Fix. Wait. URP normally clears within seconds of the broker coming back. If it stays non-zero past a minute, check the broker logs (journalctl -u kafka -n 200) and replica fetcher metrics. Do not restart the next broker until URP returns to 0.
Prevention. Use the rolling restart procedure above; respect the URP=0 gate.
Symptom: :9404 returns nothing or connection refused
Root cause. The systemd drop-in didn’t get reloaded (systemctl daemon-reload missed), or KAFKA_OPTS was overridden by another env source, or UFW denied the source IP.
Fix. Verify systemctl show kafka -p Environment includes the -javaagent: line. Check ufw status for 9404/tcp ALLOW IN 30.30.0.0/16. If both look correct, look at journalctl -u kafka for jmx-exporter startup errors.
Prevention. systemctl daemon-reload before systemctl restart kafka when changing drop-ins.
Symptom: KRaft quorum reports only 2 voters
Root cause. One broker is down, or the controller listener on :9093 is blocked between voters.
Fix. Check kafka.service status on each broker. Verify :9093 is firewalled allow-listed for the other two broker IPs (not the wider lab /16). Restart the failed broker; quorum should re-form.
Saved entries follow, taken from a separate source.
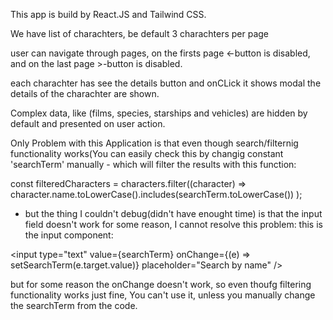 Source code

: 
This app is build by React.JS and Tailwind CSS.

We have list of charachters, be default 3 charachters per page

user can navigate through pages, on the firsts page <-button is disabled, and on the last page >-button is disabled.

each charachter has see the details button and onCLick it shows modal the details of the charachter are shown.

Complex data, like (films, species, starships and vehicles) are hidden by default and presented on user action.

Only Problem with this Application is that even though search/filternig functionality works(You can easily
check this by changig constant 'searchTerm' manually - which will filter the results with this function:

const filteredCharacters = characters.filter((character) =>
    character.name.toLowerCase().includes(searchTerm.toLowerCase())
  ); 
  
  - but the thing I couldn't debug(didn't have enought time) is that the input field doesn't work
for some reason, I cannot resolve this problem: this is the input component:

<input
          type="text"
          value={searchTerm}
          onChange={(e) => setSearchTerm(e.target.value)}
          placeholder="Search by name"
        />
        
but for some reason the onChange doesn't work, so even thoufg filtering functionality works just fine, 
You can't use it, unless you manually change the searchTerm from the code.
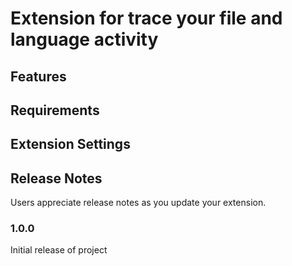 # Extension for trace your file and language activity

## Features

## Requirements

## Extension Settings

## Release Notes

Users appreciate release notes as you update your extension.

### 1.0.0

Initial release of project
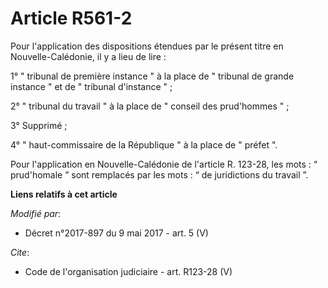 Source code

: # Article R561-2

Pour l'application des dispositions étendues par le présent titre en Nouvelle-Calédonie, il y a lieu de lire : 

1° " tribunal de première instance " à la place de " tribunal de grande instance " et de " tribunal d'instance " ; 

2° " tribunal du travail " à la place de " conseil des prud'hommes " ; 

3° Supprimé ; 

4° " haut-commissaire de la République " à la place de " préfet ". 

Pour l'application en Nouvelle-Calédonie de l'article R. 123-28, les mots : “ prud'homale ” sont remplacés par les mots : “
de juridictions du travail ”.

**Liens relatifs à cet article**

_Modifié par_:

  - Décret n°2017-897 du 9 mai 2017 - art. 5 (V)

_Cite_:

  - Code de l'organisation judiciaire - art. R123-28 (V)
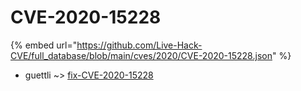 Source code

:# CVE-2020-15228
{% embed url="https://github.com/Live-Hack-CVE/full_database/blob/main/cves/2020/CVE-2020-15228.json" %}

* guettli ~> [fix-CVE-2020-15228](https://www.alice-snow.ru/2020/database/cve-2020-15228/fix-cve-2020-15228-guettli) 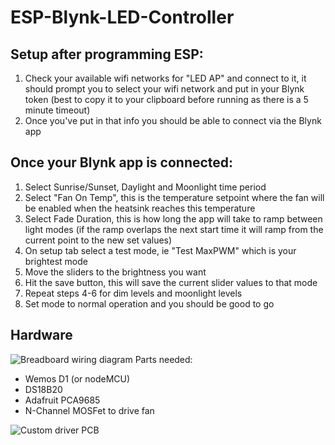 # ESP-Blynk-LED-Controller

## Setup after programming ESP:

1. Check your available wifi networks for "LED AP" and connect to it, it should prompt you to select your wifi network and put in your Blynk token (best to copy it to your clipboard before running as there is a 5 minute timeout)
2. Once you've put in that info you should be able to connect via the Blynk app

## Once your Blynk app is connected:

1. Select Sunrise/Sunset, Daylight and Moonlight time period
2. Select "Fan On Temp", this is the temperature setpoint where the fan will be enabled when the heatsink reaches this temperature
3. Select Fade Duration, this is how long the app will take to ramp between light modes (if the ramp overlaps the next start time it will ramp from the current point to the new set values)
4. On setup tab select a test mode, ie "Test MaxPWM" which is your brightest mode
5. Move the sliders to the brightness you want
6. Hit the save button, this will save the current slider values to that mode
7. Repeat steps 4-6 for dim levels and moonlight levels
8. Set mode to normal operation and you should be good to go

## Hardware

![Breadboard wiring diagram](https://i.imgur.com/4xU6HxX.png)
Parts needed:
- Wemos D1 (or nodeMCU)
- DS18B20
- Adafruit PCA9685
- N-Channel MOSFet to drive fan

![Custom driver PCB](https://i.imgur.com/vgvPy1l.png)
Prevention. Don’t change the :9093 firewall rules without re-verifying the three-IP allow list.
Symptom: a client reports LEADER_NOT_AVAILABLE after a broker restart
Root cause. Client cached the leader from before the restart; the client’s metadata refresh hasn’t fired yet.
Fix. Usually self-heals on the next metadata refresh. Verify the cluster itself is healthy (URP=0, 3 voters). If the client doesn’t recover, restart the client.
Prevention. Use a Kafka client library version that refreshes metadata on LEADER_NOT_AVAILABLE.
Symptom: ~40% of :9404 output looks like kafka_generic_* lines
Root cause. Rule 17 (tail catch-all) intentionally emits UNTYPED kafka_generic_* lines for un-mapped beans, so unknowns surface rather than disappear.
Fix. Not a fault. If scrape volume is a real problem, drop these at the ServiceMonitor with metricRelabelConfigs rather than removing rule 17.
Prevention. Don’t blackhole at the broker; filter at scrape time.
References
opp-full-plat/connection-details/kafka.md(planned) — runbook.opp-full-plat/plans/disconnected-rebuild/environments/dc-lab/kafka-kraft-plan.md— VM plan.- Issue #269 — Kafka monitoring Phase 1.
- Issue #273 — Kafka monitoring Phase 2 (broker JMX scrape from UWM).
- Issue #17 — TLS/SASL/ACL hardening gate.
- Issue #12 — retention, backup, and data durability.
- HAProxy backend conventions — Kafka SNI passthrough notes if and when Kafka is fronted by HAProxy.